Aim of the exercise ->
Once the line containing "The Seventh Commandment." is found in the entries below, reproduce it and every line after it, stopping at and including the line containing "The Ninth Commandment."; reproduce nothing else, and keep each line exact.

┌─ Entries shown

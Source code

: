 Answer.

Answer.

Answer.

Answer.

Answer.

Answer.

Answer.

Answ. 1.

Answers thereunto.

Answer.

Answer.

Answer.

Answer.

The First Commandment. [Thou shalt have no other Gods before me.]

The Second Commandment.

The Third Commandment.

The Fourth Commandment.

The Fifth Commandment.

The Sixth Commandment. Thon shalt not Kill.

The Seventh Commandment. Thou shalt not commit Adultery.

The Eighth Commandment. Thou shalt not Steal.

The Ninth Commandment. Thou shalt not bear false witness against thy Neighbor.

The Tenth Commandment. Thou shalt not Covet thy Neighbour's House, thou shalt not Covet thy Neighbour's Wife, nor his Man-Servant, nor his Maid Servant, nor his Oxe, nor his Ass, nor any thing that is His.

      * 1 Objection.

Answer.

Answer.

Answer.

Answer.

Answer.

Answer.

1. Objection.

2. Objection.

└─
┌─ Entries shown

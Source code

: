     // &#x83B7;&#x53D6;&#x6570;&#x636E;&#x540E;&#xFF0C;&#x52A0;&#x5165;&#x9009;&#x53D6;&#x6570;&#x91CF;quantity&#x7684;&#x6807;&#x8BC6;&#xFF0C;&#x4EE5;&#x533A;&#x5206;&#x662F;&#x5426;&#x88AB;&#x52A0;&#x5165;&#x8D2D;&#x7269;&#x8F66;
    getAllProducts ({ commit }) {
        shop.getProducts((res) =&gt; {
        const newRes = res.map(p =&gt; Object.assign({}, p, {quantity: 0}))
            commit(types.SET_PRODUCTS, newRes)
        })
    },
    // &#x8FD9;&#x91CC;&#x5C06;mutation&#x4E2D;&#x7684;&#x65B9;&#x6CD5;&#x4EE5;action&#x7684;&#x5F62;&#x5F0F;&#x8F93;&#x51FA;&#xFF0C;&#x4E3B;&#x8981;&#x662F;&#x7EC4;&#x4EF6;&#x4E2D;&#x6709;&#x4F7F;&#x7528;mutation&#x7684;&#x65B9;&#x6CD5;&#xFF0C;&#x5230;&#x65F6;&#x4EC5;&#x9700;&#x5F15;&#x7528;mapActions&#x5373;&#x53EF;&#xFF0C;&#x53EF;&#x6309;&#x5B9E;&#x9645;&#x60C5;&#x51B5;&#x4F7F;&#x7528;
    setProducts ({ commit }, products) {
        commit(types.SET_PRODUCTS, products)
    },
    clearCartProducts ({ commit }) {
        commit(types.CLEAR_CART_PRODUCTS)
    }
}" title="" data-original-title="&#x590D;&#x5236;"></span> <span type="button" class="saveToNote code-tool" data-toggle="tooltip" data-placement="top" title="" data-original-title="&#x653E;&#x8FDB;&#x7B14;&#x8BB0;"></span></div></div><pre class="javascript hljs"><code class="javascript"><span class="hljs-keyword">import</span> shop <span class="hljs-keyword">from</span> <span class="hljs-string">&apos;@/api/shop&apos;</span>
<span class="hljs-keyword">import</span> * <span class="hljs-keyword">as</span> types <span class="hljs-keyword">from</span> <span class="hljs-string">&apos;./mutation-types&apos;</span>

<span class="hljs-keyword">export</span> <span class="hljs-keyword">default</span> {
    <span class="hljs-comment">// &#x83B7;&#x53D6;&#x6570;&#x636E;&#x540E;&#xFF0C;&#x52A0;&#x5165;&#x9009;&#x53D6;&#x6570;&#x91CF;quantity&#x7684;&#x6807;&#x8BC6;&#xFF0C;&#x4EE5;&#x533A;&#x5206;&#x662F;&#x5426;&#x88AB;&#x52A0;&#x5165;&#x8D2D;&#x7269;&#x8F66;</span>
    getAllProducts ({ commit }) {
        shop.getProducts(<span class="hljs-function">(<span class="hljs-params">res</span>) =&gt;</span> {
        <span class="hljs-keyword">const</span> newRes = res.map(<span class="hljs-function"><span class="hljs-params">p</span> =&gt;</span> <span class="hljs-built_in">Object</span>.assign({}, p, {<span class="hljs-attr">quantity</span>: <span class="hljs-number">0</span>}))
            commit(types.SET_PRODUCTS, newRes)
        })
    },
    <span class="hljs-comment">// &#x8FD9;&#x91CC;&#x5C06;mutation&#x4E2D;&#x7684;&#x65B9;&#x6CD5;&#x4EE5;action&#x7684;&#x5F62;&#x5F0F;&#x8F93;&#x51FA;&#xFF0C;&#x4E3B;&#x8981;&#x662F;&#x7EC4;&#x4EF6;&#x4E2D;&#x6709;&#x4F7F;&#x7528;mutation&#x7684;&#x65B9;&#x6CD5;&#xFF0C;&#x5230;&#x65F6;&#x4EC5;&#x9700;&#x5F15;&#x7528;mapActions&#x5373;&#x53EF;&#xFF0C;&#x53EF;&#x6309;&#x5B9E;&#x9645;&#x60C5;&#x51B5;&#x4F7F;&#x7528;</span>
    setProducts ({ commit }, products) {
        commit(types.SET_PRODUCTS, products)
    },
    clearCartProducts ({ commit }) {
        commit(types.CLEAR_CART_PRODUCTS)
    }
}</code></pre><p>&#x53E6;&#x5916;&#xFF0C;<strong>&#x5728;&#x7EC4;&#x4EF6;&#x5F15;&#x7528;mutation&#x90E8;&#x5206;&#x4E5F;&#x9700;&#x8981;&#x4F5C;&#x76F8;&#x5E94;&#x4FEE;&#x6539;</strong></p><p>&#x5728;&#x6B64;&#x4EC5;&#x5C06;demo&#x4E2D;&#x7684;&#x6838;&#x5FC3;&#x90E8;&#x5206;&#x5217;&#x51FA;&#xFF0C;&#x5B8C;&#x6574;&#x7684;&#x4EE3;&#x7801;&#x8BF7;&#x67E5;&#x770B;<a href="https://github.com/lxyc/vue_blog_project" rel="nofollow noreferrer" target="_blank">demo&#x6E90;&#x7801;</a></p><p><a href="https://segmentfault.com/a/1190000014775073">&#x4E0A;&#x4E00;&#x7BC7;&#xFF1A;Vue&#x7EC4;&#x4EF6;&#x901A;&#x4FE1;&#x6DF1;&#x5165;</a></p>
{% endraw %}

└─

Written answer ->
The Seventh Commandment. Thou shalt not commit Adultery.

The Eighth Commandment. Thou shalt not Steal.

The Ninth Commandment. Thou shalt not bear false witness against thy Neighbor.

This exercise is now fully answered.